Warren E. Buffett, a savvy stock picker known for investing in undervalued companies with strong fundamentals, has amassed a 9.8% stake in Wells Fargo & Co.

The big San Francisco-based banking company, which has seen its stock battered in recent months because of concerns over real estate loans, on Wednesday expressed delight at having Buffett as its biggest shareholder, with 5.03 million shares now worth $250 million.

“This is good news indeed,” Wells Chairman Carl E. Reichardt and President Paul Hazen crowed to employees in a memo. Reichardt, who talks with Buffett from time to time and met with him in San Francisco two weeks ago, called the purchase “an endorsement from one of the most astute investors in the country.”


The holding was revealed Tuesday in a filing with the Securities and Exchange Commission in Washington. It did not disclose when the shares were purchased or at what prices.

Wells Fargo shares have been trading recently in the high $40s. On the New York Stock Exchange on Wednesday, the price rose $1.375 to $50.50. The stock reached a high of about $87 a year ago.

Buffett, chairman of Berkshire Hathaway Inc. in Omaha, has a reputation for taking large positions in undervalued stocks, then holding on to let them appreciate. Buffett, 60, who got interested in investing at age 9, favors well-run companies with familiar brands or franchises. He has said his “favorite holding period is forever.”

The investments are made through Berkshire Hathaway, a former textile manufacturer, and various insurance subsidiaries. Berkshire Hathaway owns See’s, the candy maker, and World Book encyclopedias.

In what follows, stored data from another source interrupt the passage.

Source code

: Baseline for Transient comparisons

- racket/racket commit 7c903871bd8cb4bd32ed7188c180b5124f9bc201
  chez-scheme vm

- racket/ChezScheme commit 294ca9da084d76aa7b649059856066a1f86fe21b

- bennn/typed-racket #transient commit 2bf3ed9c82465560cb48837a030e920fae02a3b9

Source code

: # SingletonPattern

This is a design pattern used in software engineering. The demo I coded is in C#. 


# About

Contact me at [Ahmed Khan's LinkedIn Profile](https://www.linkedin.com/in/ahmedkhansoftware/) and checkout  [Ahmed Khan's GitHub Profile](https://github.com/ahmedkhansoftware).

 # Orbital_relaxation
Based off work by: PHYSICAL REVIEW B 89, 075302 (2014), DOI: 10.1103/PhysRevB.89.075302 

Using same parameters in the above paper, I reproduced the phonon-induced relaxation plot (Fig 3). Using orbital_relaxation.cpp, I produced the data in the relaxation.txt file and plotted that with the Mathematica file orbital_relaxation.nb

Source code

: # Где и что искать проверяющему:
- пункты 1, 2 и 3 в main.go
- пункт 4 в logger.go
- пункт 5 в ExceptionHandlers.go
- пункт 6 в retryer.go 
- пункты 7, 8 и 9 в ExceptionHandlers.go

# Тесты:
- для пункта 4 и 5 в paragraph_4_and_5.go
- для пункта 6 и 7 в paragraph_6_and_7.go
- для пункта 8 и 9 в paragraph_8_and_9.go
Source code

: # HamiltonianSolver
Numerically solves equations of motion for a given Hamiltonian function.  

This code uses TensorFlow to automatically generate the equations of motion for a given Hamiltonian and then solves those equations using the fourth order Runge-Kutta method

Occasionally, Buffett will take an active role by joining a company’s board. He now serves on the boards of Coca-Cola Co., Salomon Inc., Capital Cities/ABC Inc. and Gillette Co., companies in which he holds sizable stakes. Hazen said in a telephone interview that there has been no discussion about Buffett’s joining the Wells board.

Wells’ announcement of Buffett’s purchase confirmed speculation that had circulated on Wall Street for months.


“This is not new news,” agreed Livia S. Asher, a bank analyst with Merrill Lynch Capital Markets in New York. “But in today’s bank stock market, I guess anything that can be perceived as a positive will be taken to heart.”

Richard X. Bove, an analyst with Dean Witter in New York, agreed that “it is highly probable that this (holding) was built up over a long time.” If so, it is possible that Buffett bought many of his shares in the high $60s, well above current levels. Bove speculated that Wells’ recent report of improved third-quarter earnings might have “emboldened” Buffett to disclose his holding with the hope that other investors would follow his lead and help boost the stock price.

Buffett’s revelation follows filings by Laurence A. Tisch and members of his multibillionaire family, who recently bought stakes in Continental Bank Corp., Baybanks Inc. and Equimark Corp. The three bank holding companies’ stocks had been among those in disfavor in the recent banking-stock blood bath. Like Buffett, Tisch, the chief executive and largest stockholder of CBS Inc. and chairman of Loews Corp., is known for spotting undervalued issues.